Yes they do. Their network holds up better when there's unexpected traffic spikes, it's held up better in cases of hurricanes and other natural disasters, they have more 3G, and fewer dropped calls, compared to AT&T, as well as being larger and having a much much MUCH higher percentage of the network with 3G.
" AT&T has a larger network"
No, it's much smaller. Verizon's was a *little* bigger before Verizon bought Alltel, and Alltel had a HUGE network. Verizon's overall network is several times larger than AT&T's now.
" and verizon uses a patchwork of various technologies and CDMA (not WCDMA) doesn't really build upon itself."
Well, you could say AT&T uses a patchwork, between plain GSM, GPRS, EDGE, UMTS, HSPA. But in reality, AT&T has EDGE with some HSPA (and a bit HSPA+), Verizon has CDMA and EVDO.
"The orginal CDMA was pretty much voice only and data was done through dialing into a USR modem pool."
As was the original GSM data, both had Circuit Switched Data at 9600-14400 bps.
" Then you have 1xRTT; which provided 144kbps."

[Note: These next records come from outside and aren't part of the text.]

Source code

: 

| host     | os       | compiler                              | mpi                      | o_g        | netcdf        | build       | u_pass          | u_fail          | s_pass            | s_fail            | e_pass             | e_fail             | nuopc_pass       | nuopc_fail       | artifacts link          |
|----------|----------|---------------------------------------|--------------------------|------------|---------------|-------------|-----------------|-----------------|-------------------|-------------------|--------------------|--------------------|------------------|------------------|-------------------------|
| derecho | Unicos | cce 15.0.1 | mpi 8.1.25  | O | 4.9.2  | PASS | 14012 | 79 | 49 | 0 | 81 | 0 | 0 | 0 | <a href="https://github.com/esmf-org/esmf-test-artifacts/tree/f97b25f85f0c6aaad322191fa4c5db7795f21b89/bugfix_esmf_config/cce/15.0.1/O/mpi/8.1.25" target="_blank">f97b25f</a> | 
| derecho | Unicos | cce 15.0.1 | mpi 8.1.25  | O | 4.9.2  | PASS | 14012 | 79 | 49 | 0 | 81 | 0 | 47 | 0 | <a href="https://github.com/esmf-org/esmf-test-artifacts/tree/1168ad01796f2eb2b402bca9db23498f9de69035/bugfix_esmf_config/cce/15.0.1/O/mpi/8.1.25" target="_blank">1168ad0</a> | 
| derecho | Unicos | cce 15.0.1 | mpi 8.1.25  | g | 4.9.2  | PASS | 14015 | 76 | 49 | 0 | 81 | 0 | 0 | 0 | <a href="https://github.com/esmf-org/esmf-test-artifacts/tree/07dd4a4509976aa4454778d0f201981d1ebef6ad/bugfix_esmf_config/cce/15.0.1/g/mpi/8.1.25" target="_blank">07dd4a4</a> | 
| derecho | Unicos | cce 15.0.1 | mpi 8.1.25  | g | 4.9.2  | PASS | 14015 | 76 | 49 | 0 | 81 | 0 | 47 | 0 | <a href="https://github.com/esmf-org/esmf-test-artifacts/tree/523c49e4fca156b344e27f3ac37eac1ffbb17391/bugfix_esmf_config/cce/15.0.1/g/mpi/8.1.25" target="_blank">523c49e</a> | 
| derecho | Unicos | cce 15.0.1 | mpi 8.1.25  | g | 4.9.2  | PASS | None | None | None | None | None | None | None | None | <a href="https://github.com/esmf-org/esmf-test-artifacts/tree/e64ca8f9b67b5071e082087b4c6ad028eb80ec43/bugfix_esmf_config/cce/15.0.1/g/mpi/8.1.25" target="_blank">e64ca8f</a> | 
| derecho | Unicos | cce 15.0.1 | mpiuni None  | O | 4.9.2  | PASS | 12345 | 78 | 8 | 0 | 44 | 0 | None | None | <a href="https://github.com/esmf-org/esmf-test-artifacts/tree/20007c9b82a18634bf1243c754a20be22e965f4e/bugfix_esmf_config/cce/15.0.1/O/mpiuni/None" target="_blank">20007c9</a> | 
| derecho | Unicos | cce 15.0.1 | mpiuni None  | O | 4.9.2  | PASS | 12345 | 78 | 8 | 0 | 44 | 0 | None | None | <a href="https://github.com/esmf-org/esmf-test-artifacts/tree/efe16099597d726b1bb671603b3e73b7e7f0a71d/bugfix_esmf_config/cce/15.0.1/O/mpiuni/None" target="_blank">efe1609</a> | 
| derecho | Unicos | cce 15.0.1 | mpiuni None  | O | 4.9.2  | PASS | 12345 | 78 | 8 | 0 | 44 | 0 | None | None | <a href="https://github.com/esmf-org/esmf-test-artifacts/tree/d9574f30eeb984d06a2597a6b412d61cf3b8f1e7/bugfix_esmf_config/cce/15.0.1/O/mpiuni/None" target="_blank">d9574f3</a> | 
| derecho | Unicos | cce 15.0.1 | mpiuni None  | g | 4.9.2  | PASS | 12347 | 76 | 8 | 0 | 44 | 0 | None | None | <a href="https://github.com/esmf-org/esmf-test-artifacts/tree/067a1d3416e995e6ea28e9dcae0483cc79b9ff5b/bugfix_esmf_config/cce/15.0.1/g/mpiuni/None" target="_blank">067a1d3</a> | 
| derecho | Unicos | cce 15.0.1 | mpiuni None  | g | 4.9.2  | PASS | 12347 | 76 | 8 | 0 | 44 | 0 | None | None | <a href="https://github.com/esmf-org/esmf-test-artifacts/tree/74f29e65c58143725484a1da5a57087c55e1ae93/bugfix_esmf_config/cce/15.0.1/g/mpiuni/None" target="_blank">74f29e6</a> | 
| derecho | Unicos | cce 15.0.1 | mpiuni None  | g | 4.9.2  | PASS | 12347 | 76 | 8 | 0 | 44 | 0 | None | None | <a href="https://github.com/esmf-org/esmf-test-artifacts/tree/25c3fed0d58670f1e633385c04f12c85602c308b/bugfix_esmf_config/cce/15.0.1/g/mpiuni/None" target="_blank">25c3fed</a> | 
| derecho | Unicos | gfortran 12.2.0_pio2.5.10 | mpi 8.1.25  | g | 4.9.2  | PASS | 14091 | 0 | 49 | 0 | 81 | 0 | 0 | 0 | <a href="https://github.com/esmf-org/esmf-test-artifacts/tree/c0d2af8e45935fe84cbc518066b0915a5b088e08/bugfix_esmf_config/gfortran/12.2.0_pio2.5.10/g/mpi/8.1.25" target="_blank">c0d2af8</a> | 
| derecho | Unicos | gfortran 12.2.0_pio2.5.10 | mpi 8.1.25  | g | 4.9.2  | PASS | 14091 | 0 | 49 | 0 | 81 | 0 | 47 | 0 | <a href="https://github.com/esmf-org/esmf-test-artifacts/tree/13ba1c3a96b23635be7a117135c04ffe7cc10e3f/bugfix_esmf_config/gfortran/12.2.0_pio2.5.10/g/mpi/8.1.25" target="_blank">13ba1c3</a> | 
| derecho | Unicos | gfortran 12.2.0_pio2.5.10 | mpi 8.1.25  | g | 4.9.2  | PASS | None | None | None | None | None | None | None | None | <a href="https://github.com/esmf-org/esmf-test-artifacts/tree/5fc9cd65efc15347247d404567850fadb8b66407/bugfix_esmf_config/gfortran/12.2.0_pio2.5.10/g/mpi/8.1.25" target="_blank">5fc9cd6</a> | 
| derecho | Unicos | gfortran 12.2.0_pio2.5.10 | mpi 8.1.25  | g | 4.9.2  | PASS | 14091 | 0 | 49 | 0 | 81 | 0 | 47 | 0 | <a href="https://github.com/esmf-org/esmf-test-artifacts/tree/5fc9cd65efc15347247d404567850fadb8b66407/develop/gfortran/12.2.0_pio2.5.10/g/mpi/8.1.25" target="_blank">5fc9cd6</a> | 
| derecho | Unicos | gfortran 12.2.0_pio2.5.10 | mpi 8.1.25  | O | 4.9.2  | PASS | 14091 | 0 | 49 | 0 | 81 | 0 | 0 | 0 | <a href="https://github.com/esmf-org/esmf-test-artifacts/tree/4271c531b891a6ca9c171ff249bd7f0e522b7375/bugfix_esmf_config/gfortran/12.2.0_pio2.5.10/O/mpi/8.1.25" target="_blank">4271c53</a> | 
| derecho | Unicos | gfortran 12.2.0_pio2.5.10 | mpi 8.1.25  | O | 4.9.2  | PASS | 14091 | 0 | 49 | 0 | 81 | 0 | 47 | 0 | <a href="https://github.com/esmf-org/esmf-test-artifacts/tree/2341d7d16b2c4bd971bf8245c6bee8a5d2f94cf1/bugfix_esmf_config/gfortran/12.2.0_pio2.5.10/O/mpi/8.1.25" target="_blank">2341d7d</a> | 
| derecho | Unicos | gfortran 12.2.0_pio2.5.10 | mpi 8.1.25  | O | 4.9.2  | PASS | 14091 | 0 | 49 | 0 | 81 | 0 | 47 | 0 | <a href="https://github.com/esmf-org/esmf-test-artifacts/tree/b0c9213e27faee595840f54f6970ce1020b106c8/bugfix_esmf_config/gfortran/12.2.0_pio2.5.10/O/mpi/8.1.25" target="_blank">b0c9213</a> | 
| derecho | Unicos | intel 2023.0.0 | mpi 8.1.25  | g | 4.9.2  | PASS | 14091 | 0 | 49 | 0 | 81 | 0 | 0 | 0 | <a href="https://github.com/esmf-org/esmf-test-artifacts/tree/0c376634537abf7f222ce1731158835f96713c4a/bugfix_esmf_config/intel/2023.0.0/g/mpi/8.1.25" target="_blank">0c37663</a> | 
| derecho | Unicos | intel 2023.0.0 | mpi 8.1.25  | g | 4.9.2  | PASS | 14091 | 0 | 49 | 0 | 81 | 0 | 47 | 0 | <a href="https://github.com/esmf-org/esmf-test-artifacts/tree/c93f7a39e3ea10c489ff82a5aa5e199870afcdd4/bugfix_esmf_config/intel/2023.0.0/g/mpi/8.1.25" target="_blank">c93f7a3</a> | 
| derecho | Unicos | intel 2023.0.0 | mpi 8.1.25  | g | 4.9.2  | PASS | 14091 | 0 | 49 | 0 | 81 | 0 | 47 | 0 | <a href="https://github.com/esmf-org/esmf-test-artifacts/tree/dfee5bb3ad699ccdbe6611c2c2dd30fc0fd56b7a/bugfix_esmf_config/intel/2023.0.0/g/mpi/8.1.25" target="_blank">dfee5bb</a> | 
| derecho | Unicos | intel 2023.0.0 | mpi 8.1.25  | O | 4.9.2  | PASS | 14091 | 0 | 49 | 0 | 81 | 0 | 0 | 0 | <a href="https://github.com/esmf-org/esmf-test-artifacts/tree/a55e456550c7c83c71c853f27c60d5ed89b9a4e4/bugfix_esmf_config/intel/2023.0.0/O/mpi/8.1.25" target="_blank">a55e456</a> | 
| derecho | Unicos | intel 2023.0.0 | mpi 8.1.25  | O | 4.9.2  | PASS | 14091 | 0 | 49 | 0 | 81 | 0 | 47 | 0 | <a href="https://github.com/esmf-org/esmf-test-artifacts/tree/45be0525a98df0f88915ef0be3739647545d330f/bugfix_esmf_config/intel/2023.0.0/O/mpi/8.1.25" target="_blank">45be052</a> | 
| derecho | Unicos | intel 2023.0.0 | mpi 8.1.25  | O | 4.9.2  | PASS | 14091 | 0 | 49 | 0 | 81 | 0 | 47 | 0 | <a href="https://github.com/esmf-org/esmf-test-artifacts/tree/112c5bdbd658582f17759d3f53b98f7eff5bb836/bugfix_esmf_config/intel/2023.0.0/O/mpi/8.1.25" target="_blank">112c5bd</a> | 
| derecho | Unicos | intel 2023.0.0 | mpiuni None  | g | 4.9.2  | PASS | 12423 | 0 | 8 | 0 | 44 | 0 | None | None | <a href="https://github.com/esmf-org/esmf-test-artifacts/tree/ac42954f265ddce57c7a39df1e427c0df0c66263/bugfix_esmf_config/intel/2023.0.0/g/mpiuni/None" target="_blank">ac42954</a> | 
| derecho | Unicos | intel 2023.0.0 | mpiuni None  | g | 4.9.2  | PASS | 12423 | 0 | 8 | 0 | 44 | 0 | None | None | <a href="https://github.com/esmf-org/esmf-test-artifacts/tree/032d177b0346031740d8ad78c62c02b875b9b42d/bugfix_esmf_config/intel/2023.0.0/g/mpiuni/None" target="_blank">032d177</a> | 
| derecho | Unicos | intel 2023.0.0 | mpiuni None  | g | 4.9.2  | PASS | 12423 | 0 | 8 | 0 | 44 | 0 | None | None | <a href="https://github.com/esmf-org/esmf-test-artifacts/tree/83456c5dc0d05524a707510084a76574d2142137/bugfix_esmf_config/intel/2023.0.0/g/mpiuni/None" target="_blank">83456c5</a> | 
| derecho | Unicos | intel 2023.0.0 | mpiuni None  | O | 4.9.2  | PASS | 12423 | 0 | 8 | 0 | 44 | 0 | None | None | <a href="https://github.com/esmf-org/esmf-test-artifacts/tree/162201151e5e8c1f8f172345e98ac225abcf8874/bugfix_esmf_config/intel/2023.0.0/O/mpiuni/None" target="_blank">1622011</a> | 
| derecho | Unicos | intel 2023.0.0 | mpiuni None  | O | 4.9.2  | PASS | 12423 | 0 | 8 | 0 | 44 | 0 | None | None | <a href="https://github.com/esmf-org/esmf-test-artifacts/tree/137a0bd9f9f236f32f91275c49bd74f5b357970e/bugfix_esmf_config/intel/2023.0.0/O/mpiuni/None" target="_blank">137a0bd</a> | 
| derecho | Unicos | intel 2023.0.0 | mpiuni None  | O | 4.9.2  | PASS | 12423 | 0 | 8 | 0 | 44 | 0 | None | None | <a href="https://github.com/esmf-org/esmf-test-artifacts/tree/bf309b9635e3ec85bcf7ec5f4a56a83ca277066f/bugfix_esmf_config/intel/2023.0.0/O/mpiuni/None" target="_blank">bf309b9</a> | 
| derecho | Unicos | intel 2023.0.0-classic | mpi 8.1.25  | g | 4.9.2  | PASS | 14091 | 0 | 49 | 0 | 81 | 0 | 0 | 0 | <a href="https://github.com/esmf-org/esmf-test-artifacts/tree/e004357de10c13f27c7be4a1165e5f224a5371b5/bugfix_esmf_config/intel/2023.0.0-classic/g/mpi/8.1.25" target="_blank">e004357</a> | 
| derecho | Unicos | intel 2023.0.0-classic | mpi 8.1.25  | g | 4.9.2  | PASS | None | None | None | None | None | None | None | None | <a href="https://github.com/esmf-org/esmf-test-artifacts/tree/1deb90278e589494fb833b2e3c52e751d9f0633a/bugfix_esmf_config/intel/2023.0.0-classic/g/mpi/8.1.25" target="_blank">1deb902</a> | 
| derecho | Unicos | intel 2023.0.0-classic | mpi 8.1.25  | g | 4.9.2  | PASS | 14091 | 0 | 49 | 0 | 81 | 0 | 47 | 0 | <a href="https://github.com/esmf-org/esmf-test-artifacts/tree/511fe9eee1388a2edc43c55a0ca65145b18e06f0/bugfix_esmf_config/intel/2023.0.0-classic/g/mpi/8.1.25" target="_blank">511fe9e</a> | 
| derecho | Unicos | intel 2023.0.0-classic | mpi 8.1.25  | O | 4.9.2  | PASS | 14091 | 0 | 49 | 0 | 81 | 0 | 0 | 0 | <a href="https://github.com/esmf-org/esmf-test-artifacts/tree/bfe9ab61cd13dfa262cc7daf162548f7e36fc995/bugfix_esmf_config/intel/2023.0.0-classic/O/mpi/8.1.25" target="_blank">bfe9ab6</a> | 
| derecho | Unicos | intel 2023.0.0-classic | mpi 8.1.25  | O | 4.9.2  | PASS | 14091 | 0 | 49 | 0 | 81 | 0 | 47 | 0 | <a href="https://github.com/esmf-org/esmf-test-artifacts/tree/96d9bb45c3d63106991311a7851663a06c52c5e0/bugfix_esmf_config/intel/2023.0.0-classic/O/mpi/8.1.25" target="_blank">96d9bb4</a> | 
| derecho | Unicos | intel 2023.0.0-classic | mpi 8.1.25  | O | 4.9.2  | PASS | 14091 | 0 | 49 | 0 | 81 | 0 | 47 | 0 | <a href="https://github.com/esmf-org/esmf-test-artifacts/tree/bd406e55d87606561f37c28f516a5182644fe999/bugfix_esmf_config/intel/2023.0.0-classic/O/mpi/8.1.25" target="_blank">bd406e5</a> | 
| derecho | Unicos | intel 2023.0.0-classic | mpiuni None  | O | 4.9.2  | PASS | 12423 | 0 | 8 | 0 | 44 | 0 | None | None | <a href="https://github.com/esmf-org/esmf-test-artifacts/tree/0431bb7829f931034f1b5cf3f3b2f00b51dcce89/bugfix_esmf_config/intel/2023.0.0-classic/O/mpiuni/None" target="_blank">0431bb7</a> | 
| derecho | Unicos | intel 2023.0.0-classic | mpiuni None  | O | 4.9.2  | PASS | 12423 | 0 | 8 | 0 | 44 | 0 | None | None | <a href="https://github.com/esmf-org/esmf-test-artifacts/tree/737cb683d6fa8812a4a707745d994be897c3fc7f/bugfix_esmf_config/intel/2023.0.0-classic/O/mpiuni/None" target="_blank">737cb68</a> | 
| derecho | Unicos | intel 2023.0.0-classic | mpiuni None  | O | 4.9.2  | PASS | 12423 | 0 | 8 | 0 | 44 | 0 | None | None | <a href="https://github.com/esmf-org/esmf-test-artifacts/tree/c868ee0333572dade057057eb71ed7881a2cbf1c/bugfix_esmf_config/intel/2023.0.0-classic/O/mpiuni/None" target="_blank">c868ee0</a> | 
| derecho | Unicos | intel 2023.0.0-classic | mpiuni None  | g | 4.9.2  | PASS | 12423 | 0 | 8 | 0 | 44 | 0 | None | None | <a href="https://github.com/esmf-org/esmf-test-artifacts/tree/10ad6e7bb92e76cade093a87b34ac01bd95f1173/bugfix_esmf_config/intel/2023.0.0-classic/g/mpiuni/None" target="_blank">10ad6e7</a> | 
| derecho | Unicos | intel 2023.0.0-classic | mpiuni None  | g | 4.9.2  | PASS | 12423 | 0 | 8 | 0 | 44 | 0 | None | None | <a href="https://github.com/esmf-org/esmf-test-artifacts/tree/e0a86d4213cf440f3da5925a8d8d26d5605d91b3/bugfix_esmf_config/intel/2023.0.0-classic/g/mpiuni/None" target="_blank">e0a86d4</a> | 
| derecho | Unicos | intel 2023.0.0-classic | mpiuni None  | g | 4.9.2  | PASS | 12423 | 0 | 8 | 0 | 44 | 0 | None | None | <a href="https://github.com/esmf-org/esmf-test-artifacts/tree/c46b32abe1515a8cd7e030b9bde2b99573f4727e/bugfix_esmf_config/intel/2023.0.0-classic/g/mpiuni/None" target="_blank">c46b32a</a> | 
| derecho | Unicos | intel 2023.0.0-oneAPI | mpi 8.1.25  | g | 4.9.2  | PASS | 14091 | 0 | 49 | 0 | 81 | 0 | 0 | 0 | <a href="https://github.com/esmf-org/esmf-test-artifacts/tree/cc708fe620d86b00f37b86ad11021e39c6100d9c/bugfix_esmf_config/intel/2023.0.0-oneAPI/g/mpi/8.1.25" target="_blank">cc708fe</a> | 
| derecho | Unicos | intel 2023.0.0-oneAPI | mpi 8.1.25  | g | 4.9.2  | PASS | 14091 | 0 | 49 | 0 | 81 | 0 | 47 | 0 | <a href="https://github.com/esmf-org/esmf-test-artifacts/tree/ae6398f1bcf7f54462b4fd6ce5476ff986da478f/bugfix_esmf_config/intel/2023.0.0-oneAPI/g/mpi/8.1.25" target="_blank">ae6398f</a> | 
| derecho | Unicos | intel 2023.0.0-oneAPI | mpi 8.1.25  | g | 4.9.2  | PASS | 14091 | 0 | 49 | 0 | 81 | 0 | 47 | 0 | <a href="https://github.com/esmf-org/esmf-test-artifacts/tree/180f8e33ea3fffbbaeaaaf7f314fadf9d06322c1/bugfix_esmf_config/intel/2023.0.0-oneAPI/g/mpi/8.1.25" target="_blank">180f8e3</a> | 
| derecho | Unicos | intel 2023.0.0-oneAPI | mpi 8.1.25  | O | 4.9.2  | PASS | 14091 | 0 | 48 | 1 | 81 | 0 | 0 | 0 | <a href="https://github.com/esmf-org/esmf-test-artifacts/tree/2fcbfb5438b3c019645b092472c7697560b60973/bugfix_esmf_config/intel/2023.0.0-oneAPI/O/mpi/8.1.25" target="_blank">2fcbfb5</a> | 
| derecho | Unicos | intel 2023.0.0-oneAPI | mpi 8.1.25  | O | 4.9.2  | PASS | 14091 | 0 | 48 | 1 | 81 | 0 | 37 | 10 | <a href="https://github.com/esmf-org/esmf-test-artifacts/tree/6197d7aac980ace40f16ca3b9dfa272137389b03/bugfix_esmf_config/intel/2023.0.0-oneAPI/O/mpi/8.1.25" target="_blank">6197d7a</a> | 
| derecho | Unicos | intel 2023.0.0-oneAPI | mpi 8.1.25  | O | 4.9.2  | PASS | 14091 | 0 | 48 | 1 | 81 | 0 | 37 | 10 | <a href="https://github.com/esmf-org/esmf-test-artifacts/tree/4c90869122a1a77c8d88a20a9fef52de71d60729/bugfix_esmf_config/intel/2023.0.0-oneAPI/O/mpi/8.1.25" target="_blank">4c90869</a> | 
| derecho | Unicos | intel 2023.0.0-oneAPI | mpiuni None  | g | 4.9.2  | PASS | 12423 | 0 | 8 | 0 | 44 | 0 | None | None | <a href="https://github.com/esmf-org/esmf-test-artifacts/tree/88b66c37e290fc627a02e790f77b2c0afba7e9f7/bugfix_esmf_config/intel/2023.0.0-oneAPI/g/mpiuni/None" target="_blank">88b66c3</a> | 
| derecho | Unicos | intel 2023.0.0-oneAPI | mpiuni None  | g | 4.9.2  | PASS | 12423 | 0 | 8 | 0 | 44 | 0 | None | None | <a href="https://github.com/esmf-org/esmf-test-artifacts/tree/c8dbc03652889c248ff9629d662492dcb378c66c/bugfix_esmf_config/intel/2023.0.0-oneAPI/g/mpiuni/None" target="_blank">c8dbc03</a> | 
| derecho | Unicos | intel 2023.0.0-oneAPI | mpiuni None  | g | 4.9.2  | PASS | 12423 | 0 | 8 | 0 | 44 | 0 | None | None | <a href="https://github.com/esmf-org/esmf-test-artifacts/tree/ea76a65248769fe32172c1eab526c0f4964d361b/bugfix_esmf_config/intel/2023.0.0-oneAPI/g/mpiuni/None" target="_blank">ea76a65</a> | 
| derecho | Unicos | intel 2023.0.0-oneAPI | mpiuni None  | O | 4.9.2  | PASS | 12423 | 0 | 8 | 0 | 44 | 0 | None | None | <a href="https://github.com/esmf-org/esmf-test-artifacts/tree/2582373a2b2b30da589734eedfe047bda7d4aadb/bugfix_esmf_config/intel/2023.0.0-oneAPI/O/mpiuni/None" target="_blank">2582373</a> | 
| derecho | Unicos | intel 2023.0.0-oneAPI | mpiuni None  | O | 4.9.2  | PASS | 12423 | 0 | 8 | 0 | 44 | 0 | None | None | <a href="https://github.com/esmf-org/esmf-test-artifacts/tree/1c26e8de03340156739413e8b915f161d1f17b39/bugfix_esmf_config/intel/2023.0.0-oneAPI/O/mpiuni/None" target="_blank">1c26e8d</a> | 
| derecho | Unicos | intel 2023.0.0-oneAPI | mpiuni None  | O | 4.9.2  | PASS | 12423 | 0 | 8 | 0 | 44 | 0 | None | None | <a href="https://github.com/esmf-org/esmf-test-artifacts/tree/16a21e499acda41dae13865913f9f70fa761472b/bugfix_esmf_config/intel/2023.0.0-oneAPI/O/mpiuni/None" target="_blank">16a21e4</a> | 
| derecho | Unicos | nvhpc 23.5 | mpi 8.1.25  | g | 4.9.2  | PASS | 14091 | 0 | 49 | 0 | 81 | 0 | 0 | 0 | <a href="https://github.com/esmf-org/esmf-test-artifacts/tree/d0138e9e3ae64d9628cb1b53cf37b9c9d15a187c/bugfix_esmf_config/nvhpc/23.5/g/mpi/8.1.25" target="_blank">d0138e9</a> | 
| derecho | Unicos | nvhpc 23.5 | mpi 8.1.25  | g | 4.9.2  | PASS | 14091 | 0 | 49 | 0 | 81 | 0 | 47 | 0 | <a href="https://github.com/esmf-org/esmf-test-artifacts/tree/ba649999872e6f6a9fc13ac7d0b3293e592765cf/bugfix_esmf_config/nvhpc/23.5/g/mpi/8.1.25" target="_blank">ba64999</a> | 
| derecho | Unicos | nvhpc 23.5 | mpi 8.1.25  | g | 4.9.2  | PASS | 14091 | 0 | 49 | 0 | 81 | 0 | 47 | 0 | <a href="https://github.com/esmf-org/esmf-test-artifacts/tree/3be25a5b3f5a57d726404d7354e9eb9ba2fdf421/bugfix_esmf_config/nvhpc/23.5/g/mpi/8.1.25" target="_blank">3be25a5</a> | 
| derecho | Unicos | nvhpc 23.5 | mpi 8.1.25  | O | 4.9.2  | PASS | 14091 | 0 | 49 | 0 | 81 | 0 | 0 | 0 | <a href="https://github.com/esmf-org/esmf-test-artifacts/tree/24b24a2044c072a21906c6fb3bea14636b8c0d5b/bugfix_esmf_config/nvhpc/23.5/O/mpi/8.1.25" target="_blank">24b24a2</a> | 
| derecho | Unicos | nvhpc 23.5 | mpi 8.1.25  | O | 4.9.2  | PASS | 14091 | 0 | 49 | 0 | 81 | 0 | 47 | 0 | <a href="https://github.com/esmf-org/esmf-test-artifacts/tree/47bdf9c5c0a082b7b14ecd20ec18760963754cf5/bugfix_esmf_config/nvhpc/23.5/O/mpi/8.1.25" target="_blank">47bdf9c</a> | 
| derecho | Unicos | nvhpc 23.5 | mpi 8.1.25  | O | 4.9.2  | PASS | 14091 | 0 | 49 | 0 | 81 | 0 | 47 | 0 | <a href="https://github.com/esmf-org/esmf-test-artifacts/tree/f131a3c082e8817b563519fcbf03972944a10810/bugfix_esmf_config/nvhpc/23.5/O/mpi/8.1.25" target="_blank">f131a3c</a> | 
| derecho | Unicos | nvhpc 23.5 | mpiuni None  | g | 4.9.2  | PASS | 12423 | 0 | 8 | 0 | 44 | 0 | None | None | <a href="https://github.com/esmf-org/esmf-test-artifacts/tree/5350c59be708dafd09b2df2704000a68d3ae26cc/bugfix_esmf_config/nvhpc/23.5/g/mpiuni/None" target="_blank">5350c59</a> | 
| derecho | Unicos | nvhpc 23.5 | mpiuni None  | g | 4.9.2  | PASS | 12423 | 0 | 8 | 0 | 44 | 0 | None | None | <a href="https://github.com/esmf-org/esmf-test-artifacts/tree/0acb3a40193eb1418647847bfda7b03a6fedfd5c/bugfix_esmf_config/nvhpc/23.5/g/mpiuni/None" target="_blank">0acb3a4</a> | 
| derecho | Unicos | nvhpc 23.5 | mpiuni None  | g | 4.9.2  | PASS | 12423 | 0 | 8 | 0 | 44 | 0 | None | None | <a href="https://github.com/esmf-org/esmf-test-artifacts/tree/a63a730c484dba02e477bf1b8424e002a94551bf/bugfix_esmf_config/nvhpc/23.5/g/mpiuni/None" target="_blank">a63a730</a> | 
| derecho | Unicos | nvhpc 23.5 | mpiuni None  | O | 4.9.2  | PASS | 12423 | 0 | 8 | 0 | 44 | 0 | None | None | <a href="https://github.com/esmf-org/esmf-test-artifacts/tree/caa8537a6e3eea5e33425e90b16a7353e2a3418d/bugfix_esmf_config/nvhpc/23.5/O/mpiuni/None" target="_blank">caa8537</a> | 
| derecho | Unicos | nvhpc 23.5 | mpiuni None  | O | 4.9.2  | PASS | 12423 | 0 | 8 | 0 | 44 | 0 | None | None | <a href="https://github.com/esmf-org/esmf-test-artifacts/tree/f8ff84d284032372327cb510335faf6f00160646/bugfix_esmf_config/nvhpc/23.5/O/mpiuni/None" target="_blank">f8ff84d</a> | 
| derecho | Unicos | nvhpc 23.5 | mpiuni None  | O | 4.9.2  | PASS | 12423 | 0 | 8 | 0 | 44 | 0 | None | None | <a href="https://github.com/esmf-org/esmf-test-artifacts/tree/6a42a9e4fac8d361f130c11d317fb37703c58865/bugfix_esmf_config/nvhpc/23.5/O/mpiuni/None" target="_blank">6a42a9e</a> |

Yes, and all the CDMA network supports this now, there's no non-1X areas left.
" Then EV-DO Rev 0 and Rev A. Most people think that EV-DO is 3G but 1xRTT is also considered a 3G technology. So when Verizon talks about a larger 3G network; while true, it is not. EDGE can be considered a 3G technology, but was never marketed that way. So when Verizon talks about their 3G network, they are including 1xRTT which has between 80 and 100kbps. You can get that same speed from EDGE and then some."
Absolutely false. When 1xRTT first came out the CDMA carriers thought of claiming it was 3G but gave up on that like 10 years ago after realizing it technically met the 128kbps requirement of the time, but just wasn't fast enough to hype as 3G. Verizon's 3G network is 3G, it was 100% EVDO Rev A before they bought Alltel; Alltel had a little Rev 0 left, but they were upgrading this to Rev A and it is likely all Rev A again by now. They've got about 5% coverage that is still 1xRTT only (way out in the sticks, likely they could not get 1mbps of backhaul to these sites...) They do not show this coverage on their 3G coverage map since it's not 3G.
A note on speeds -- 1xRTT is 144kbps down, 144kbps up, but 60-80kbps typical. EVDO Rev 0 is 2.4mbps down, 144kbps up; EVDO Rev A is 3.1mbps down, 1.8mbps up. Typical EVDO speed is about 600kbps-1.2mbps, although I've seen well over 2mbps at times. EDGE is 220kbps, although 80-120kbps is more typical (on AT&T's network). HSPA is 1.8, 3.6, or 7.2mbps depending on how up-to-date AT&T has it; people have gotten over 5mbps, but 1-2mbps is more typical.
The people that think the US is backwards networkwise are looking through a blinder of using only GSM phones -- the GSM coverage in the US is not up to par, but this is simply because CDMA is more dominant here. I did not complain about the lack of coverage in Spain and Morocco because my CDMA phone did not work after all. I have been on 1000 mile road trips, on one trip I only had 1X for about 20 miles, on another trip only about 5 miles, with 3G the whole rest of the way. If I'd used GSM, based on the coverage map I would have had about 30 miles *of* 3G with EDGE most of the rest of the way, with a bit of GPRS and "no service" thrown in.